A rather popular DM model [34,35] with a scalar mediator $\varphi$ is defined by its interaction Lagrangian encompassing the coupling of $\varphi$ to the t quark—usually formulated in terms of the Higgs-boson vacuum expectation value $v(\cong 246\mathrm{G}\mathrm{e}\mathrm{V})$, the t mass $m_t$, and a parameter y —and to the DM fermion $\chi$ as well as an effective Lagrangian which captures the b-s-$\varphi$ vertex:

$$\begin{array}{cc}\hfill {\mathcal{L}}_{\varphi }& =-{\displaystyle \frac{y{m}_t}{v}}\overline{t}t\varphi -g_{\varphi \chi \chi }\overline{\chi }\chi \varphi ,\hfill \end{array}$$

(4)

$$\begin{array}{cc}\hfill {\mathcal{L}}_{b\to s\varphi }& =g_{bs\varphi }{\overline{s}}_L{b}_R\varphi .\hfill \end{array}$$

(5)

Within this model, the factors combining to the decay width (2) of the mediator $\varphi$ are [36,37]

$$\begin{array}{cc}\hfill {\Gamma }_{\varphi }^0& ={\displaystyle \frac{g_{\varphi \chi \chi }^2}{8\pi }}{M}_{\varphi }{\left(1-{\displaystyle \frac{4m_{\chi }^2}{M_{\varphi }^2}}\right)}^{{\displaystyle \frac{3}{2}}},\hfill \end{array}$$

(6)

$$\begin{array}{cc}\hfill {\Delta }_{\varphi }\left(q^2\right)& ={\left({\displaystyle \frac{q^2-4m_{\chi }^2}{M_{\varphi }^2-4m_{\chi }^2}}\right)}^{{\displaystyle \frac{3}{2}}}{\displaystyle \frac{M_{\varphi }}{\sqrt{q^2}}}\Theta (q^2-4m_{\chi }^2).\hfill \end{array}$$

The hadronic $B\stackrel{R}{\leftrightarrow }{K}^{(\ast )}$ transition amplitudes entering the B-meson decay widths may be parametrized in terms of two (dimensionless) form factors $f_0^{B\to K}\left(q^2\right)$ and $A_0^{B\to K^{\ast }}\left(q^2\right)$ [38]:

$$\begin{array}{cc}\hfill \langle K\left|\overline{s}(1-{\gamma }_5)b\right|B\rangle & =\langle K|\overline{s}b|B\rangle ={\displaystyle \frac{M_B^2-M_K^2}{m_b-m_s}}{f}_0^{B\to K}\left(q^2\right),\hfill \end{array}$$

$$\begin{array}{c}\hfill \langle K^{\ast }\left|\overline{s}\right(1-{\gamma }_5\left)b\right|B\rangle =-\langle K^{\ast }|\overline{s}{\gamma }_{5}b|B\rangle =-i\left(\epsilon q\right){\displaystyle \frac{2M_{K^{\ast }}}{m_b+m_s}}{A}_0^{B\to K^{\ast }}\left(q^2\right).\end{array}$$

Convenient parametrizations [39] of these hadronic form factors, obtained by grasping the nonperturbative QCD effects by lattice QCD [40] and light-cone sum rules [41,42], are given (together with their counterparts required by models with vector mediators) in Appendix A.

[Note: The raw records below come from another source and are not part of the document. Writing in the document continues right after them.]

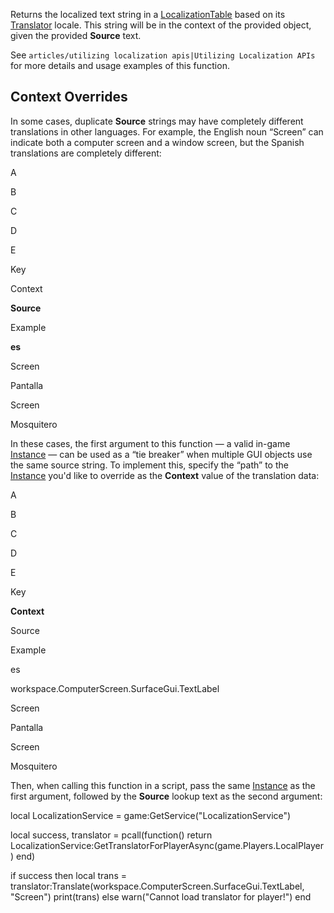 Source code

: Returns the localized text string in a [LocalizationTable](https://developer.roblox.com/en-us/api-reference/class/LocalizationTable) based on its [Translator](https://developer.roblox.com/en-us/api-reference/class/Translator) locale. This string will be in the context of the provided object, given the provided **Source** text.

See `articles/utilizing localization apis|Utilizing Localization APIs` for more details and usage examples of this function.

Context Overrides
-----------------

In some cases, duplicate **Source** strings may have completely different translations in other languages. For example, the English noun “Screen” can indicate both a computer screen and a window screen, but the Spanish translations are completely different:

A

B

C

D

E

Key

Context

**Source**

Example

**es**

Screen

Pantalla

Screen

Mosquitero

In these cases, the first argument to this function — a valid in-game [Instance](https://developer.roblox.com/en-us/api-reference/class/Instance) — can be used as a “tie breaker” when multiple GUI objects use the same source string. To implement this, specify the “path” to the [Instance](https://developer.roblox.com/en-us/api-reference/class/Instance) you'd like to override as the **Context** value of the translation data:

A

B

C

D

E

Key

**Context**

Source

Example

es

workspace.ComputerScreen.SurfaceGui.TextLabel

Screen

Pantalla

Screen

Mosquitero

Then, when calling this function in a script, pass the same [Instance](https://developer.roblox.com/en-us/api-reference/class/Instance) as the first argument, followed by the **Source** lookup text as the second argument:

local LocalizationService = game:GetService("LocalizationService")

local success, translator = pcall(function()
	return LocalizationService:GetTranslatorForPlayerAsync(game.Players.LocalPlayer)
end)

if success then
	local trans = translator:Translate(workspace.ComputerScreen.SurfaceGui.TextLabel, "Screen")
	print(trans)
else
	warn("Cannot load translator for player!")
end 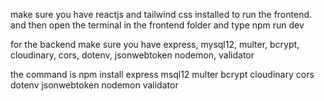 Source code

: make sure you have reactjs and tailwind css installed to run the frontend. 
and then open the terminal in the frontend folder and type 
npm run dev


for the backend make sure you have 
express, mysql12, multer, bcrypt, cloudinary, cors, dotenv, jsonwebtoken nodemon, validator

the command is 
npm install express msql12 multer bcrypt cloudinary cors dotenv jsonwebtoken nodemon validator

3.2. Example of a Top-Philic Dark-Matter Scenario Incorporating Mediator Bosons of Vector Nature

In a very similar manner, a DM model [43,44,45] that features some vector mediator V—which couples to both vector and axial-vector quark and dark fermion currents—exploits an interaction Lagrangian consisting of the coupling of V to the t quark (with parameter $g_{Vtt}$) and to the DM fermion $\chi$, and a (resulting) effective Lagrangian representing the b-s-V vertex:

$$\begin{array}{cc}\hfill {\mathcal{L}}_V& =g_{Vtt}\overline{t}{\gamma }_{\mu }(1+{\gamma }_5)t{V}^{\mu }+g_{V\chi \chi }\overline{\chi }{\gamma }_{\mu }\chi V^{\mu },\hfill \end{array}$$

(7)

$$\begin{array}{cc}\hfill {\mathcal{L}}_{b\to sV}& =g_{bsV}\overline{s}{\gamma }_{\mu }(1-{\gamma }_5)b{V}^{\mu }.\hfill \end{array}$$

(8)

The two factors the product of which forms the decay width (2) of the mediator V are [33,46]

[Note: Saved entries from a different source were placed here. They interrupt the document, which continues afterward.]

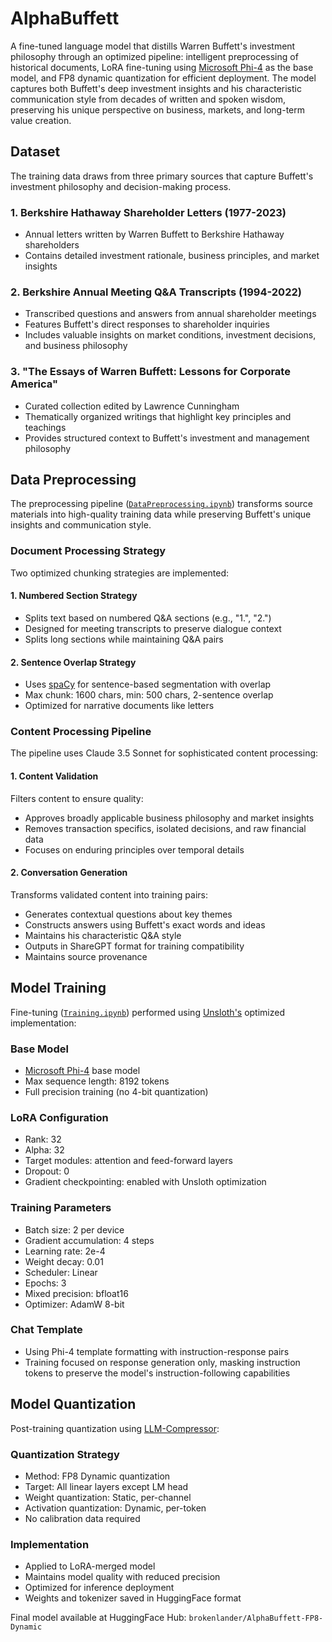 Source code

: # AlphaBuffett
A fine-tuned language model that distills Warren Buffett's investment philosophy through an optimized pipeline: intelligent preprocessing of historical documents, LoRA fine-tuning using [Microsoft Phi-4](https://huggingface.co/microsoft/phi-4) as the base model, and FP8 dynamic quantization for efficient deployment. The model captures both Buffett's deep investment insights and his characteristic communication style from decades of written and spoken wisdom, preserving his unique perspective on business, markets, and long-term value creation.

## Dataset
The training data draws from three primary sources that capture Buffett's investment philosophy and decision-making process.

### 1. Berkshire Hathaway Shareholder Letters (1977-2023)
- Annual letters written by Warren Buffett to Berkshire Hathaway shareholders
- Contains detailed investment rationale, business principles, and market insights

### 2. Berkshire Annual Meeting Q&A Transcripts (1994-2022)
- Transcribed questions and answers from annual shareholder meetings
- Features Buffett's direct responses to shareholder inquiries
- Includes valuable insights on market conditions, investment decisions, and business philosophy

### 3. "The Essays of Warren Buffett: Lessons for Corporate America"
- Curated collection edited by Lawrence Cunningham
- Thematically organized writings that highlight key principles and teachings
- Provides structured context to Buffett's investment and management philosophy

## Data Preprocessing
The preprocessing pipeline ([`DataPreprocessing.ipynb`](DataPreprocessing.ipynb)) transforms source materials into high-quality training data while preserving Buffett's unique insights and communication style.

### Document Processing Strategy
Two optimized chunking strategies are implemented:

#### 1. Numbered Section Strategy
- Splits text based on numbered Q&A sections (e.g., "1.", "2.") 
- Designed for meeting transcripts to preserve dialogue context
- Splits long sections while maintaining Q&A pairs

#### 2. Sentence Overlap Strategy
- Uses [spaCy](https://spacy.io/) for sentence-based segmentation with overlap
- Max chunk: 1600 chars, min: 500 chars, 2-sentence overlap
- Optimized for narrative documents like letters

### Content Processing Pipeline
The pipeline uses Claude 3.5 Sonnet for sophisticated content processing:

#### 1. Content Validation
Filters content to ensure quality:
- Approves broadly applicable business philosophy and market insights
- Removes transaction specifics, isolated decisions, and raw financial data
- Focuses on enduring principles over temporal details

#### 2. Conversation Generation
Transforms validated content into training pairs:
- Generates contextual questions about key themes
- Constructs answers using Buffett's exact words and ideas
- Maintains his characteristic Q&A style
- Outputs in ShareGPT format for training compatibility
- Maintains source provenance

## Model Training
Fine-tuning ([`Training.ipynb`](Training.ipynb)) performed using [Unsloth's](https://github.com/unslothai/unsloth) optimized implementation:

### Base Model
- [Microsoft Phi-4](https://huggingface.co/microsoft/phi-4) base model
- Max sequence length: 8192 tokens
- Full precision training (no 4-bit quantization)

### LoRA Configuration
- Rank: 32
- Alpha: 32
- Target modules: attention and feed-forward layers
- Dropout: 0
- Gradient checkpointing: enabled with Unsloth optimization

### Training Parameters
- Batch size: 2 per device
- Gradient accumulation: 4 steps
- Learning rate: 2e-4
- Weight decay: 0.01
- Scheduler: Linear
- Epochs: 3
- Mixed precision: bfloat16
- Optimizer: AdamW 8-bit

### Chat Template
- Using Phi-4 template formatting with instruction-response pairs
- Training focused on response generation only, masking instruction tokens to preserve the model's instruction-following capabilities

## Model Quantization
Post-training quantization using [LLM-Compressor](https://github.com/vllm-project/llm-compressor):

### Quantization Strategy
- Method: FP8 Dynamic quantization
- Target: All linear layers except LM head
- Weight quantization: Static, per-channel
- Activation quantization: Dynamic, per-token
- No calibration data required

### Implementation
- Applied to LoRA-merged model
- Maintains model quality with reduced precision
- Optimized for inference deployment
- Weights and tokenizer saved in HuggingFace format

Final model available at HuggingFace Hub: `brokenlander/AlphaBuffett-FP8-Dynamic`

$$\begin{array}{cc}\hfill {\Gamma }_V^0& ={\displaystyle \frac{g_{V\chi \chi }^2}{12\pi }}{M}_V\sqrt{1-{\displaystyle \frac{4m_{\chi }^2}{M_V^2}}}\left(1+{\displaystyle \frac{2m_{\chi }^2}{M_V^2}}\right),\hfill \end{array}$$

(9)

$$\begin{array}{cc}\hfill {\Delta }_V\left(q^2\right)& ={\displaystyle \frac{M_V}{\sqrt{q^2}}}\sqrt{{\displaystyle \frac{q^2-4m_{\chi }^2}{M_V^2-4m_{\chi }^2}}}{\displaystyle \frac{q^2+2m_{\chi }^2}{M_V^2+2m_{\chi }^2}}\Theta (q^2-4m_{\chi }^2).\hfill \end{array}$$

4. Telling Scalar-Mediator DM Models from Vector-Mediator DM Models

Before embarking on the intended revision of somewhat scattered earlier findings, we feel strongly obliged to repeat our statement in the Introduction Section that, for the reasons explained in detail in the second half of the Introduction Section, we regard as unavoidable to reproduce, without changes, a couple of figures that, with the exception of one figure, have already been presented in previous publications. (It goes without saying that the origin of these figures is unambiguously identified in the respective captions of the figures).

4.1. Ratios of (Differential) B-Meson Decay Widths as Basic Tools for a Discrimination of Mediators

For our investigation in parallel, not confined to any specific DM model, of the B decays

$$B\stackrel{R}{\to }{K}^{(\ast )}\overline{\chi }\chi ,K^{(\ast )}=K^{+},K^{\ast +},R=\varphi ,V,$$

(10)

two conveniently defined expressions [5,25,32,33] prove to be of great importance. These are

• the ratio of the differential decay widths (3) of both missing energy B-meson decays (10)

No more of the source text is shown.